What do I mean? Well, first, let’s see, there’s nonlinearity, chaos, and deterministic unpredictability. Which seems to characterize the whole sex and seduction thing, at least for a geeky puzzled guy like me. Yes, I decided to start with the most difficult one to write about.

Oh, I am not talking about the strangely fractal patterns that your bedsheets get into (though I am clearly throwing away plenty of pun-able material in the term strange attractor), or, ahem, the broad-band spectrum of the various different frequencies that make up the time-series in the actual making of the beast with two backs (or however you like to do it). I am talking about the way in which an evening (say) might unfold, even (particularly!) with a long-time partner — things would be going smoothly, the music is perfect, the food is good, the jokes are flowing, and then … something happens, and the chemistry dries up, the headaches start, etc. And other times this works out very well indeed. And the obverse: Both of you in a grumpy mood, clumping towards solitude, and bam, a smile, a joke, a conversation, a touch, a kiss, and you are in each other’s arms, grateful, so grateful for each other. Or not, but that’s the point. Deterministic unpredictability, I tell you — every step logically leads to the next one, but you couldn’t have predicted where you end up by your imperfect knowledge of the initial condition. (Or this only the beginning of relationships that I am talking about?).

Moving on, with an embarrassed cough: Quantum mechanics. Well. That’s one of the most mysterious theories around, has phenomena like entanglement, tunneling through barriers, interference effects, non-locality, and so on. If you allow yourself to drift into metaphoria land, it’s imagery meant to describe what we term ‘love’, innit ? I could riff on measurement collapse and how naming a relationship alters it. Or what it means to try extract quantum phenomena from our day-to-day experience, even though it underlies everything. You’ve got to be careful, and work hard, and be smart, and protect against random perturbations that kill the quantum-ness. All that.
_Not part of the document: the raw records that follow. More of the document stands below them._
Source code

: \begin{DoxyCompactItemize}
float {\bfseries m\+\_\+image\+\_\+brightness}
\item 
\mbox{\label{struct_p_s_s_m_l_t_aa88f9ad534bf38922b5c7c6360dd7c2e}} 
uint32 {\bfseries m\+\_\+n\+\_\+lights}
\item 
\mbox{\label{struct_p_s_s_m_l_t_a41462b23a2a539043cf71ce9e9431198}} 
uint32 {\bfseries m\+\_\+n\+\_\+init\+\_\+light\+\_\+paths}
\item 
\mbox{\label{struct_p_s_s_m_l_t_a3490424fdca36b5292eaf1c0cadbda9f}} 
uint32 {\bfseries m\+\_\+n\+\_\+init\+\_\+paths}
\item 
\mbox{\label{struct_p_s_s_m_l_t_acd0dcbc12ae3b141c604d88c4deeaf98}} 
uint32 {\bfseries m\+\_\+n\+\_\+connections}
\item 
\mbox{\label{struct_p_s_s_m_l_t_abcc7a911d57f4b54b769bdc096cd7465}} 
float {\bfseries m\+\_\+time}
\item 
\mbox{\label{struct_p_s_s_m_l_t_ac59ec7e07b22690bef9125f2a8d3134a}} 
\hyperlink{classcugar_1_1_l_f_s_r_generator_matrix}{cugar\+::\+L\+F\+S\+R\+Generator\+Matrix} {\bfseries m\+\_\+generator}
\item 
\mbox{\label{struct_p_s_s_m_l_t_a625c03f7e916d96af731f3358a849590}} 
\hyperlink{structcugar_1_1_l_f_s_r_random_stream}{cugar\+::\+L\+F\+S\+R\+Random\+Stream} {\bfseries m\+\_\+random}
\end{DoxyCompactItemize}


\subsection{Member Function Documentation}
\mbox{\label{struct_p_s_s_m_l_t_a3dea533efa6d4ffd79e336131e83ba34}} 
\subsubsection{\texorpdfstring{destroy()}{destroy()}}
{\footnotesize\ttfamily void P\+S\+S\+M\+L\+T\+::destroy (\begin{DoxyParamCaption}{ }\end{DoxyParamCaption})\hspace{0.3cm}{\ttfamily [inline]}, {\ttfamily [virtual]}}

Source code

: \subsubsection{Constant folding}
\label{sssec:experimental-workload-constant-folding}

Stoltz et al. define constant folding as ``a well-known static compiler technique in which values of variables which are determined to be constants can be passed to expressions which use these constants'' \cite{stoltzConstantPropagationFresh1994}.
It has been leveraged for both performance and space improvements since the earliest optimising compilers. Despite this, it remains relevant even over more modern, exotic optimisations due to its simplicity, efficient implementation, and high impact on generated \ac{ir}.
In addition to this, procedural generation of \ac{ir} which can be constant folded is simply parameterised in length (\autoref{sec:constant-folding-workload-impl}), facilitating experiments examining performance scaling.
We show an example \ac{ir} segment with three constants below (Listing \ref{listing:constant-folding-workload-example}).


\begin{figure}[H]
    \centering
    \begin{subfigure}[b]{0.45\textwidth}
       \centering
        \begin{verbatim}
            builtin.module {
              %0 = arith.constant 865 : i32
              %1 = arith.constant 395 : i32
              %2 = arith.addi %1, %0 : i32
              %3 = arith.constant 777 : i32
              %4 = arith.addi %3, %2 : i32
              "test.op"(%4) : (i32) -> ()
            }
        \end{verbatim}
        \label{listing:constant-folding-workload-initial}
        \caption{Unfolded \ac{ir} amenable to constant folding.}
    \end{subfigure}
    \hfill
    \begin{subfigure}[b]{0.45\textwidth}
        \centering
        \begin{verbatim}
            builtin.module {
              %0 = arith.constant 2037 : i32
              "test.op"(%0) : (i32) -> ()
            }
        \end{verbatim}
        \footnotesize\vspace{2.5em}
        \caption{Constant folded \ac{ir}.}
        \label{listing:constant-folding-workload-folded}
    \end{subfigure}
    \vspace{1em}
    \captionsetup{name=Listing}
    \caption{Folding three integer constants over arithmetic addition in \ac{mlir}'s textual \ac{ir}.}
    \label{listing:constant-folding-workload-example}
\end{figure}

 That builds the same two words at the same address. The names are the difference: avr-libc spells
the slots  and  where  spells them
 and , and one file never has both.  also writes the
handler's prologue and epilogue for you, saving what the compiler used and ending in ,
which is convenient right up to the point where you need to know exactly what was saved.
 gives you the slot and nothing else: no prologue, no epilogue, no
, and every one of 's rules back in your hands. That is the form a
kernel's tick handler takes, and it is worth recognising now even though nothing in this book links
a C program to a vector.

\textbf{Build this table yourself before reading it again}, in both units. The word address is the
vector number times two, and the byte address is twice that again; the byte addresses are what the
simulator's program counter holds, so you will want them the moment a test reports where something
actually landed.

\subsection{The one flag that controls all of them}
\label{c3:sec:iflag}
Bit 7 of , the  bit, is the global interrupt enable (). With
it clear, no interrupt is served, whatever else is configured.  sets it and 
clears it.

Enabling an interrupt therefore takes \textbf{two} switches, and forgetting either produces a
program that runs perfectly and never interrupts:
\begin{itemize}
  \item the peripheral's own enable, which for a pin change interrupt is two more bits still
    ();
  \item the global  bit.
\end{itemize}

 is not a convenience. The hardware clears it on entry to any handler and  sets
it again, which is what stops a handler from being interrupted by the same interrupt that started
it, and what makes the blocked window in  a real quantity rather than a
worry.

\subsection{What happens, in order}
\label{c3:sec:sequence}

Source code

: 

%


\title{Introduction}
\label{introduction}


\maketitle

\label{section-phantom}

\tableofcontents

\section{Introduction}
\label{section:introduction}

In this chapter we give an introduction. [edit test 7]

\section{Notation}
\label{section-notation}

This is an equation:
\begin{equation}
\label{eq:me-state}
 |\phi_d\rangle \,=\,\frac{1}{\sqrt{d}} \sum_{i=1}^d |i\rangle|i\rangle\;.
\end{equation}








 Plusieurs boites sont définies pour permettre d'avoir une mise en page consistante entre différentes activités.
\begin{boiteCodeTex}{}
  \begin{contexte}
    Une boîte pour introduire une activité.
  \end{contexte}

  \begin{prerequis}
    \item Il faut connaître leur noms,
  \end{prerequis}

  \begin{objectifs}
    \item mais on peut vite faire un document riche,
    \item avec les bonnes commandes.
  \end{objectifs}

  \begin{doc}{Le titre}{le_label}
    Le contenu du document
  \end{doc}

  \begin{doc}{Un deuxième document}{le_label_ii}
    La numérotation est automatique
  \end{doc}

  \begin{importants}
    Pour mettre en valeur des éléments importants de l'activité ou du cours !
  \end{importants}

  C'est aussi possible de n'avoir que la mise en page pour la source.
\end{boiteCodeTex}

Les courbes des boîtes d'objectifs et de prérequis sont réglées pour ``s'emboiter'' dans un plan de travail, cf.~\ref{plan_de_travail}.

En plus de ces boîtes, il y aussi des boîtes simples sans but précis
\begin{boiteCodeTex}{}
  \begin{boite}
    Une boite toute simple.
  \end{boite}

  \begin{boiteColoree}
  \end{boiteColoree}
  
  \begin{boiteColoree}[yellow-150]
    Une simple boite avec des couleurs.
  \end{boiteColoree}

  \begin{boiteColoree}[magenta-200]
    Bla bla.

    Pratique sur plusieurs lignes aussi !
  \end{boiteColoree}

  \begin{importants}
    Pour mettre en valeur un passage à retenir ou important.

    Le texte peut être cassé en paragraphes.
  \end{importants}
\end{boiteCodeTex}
And then there’s stochastic processes. It’s like the ‘friendship’ part of a relationship. Things happen, interactions are sometimes nice, sometimes grumpy, you are attacked unprovoked (seemingly) and you later understand is because of something that had happened earlier, or treated wonderfully when you don’t know what you did to deserve it, perhaps. And you build up statistics internally. Don’t understand a relationship by any one event or sets of events, but by patterns that emerge, that accumulate. That can shift gradually when you aren’t noticing. But are ultimately clear when you step back and look at the big picture.

So, what do I do, as a good chaotician/quantum mechanic/statistical mechanic? Try to understand and appreciate these phenomena — chaos, quantum mechanics, stochasticity, each remarkable on its own. And the wonder is the beauty that emerges when all three interact. As they do in my work. And metaphorically, in my life.

One Response to “Relationships as physical theories”

  1. [...] I must have stumbled into a memestorm, because following up on my post about physical theories as men and women, here comes comparisons to Harry Potter, dog chew toys, and relationships. [...]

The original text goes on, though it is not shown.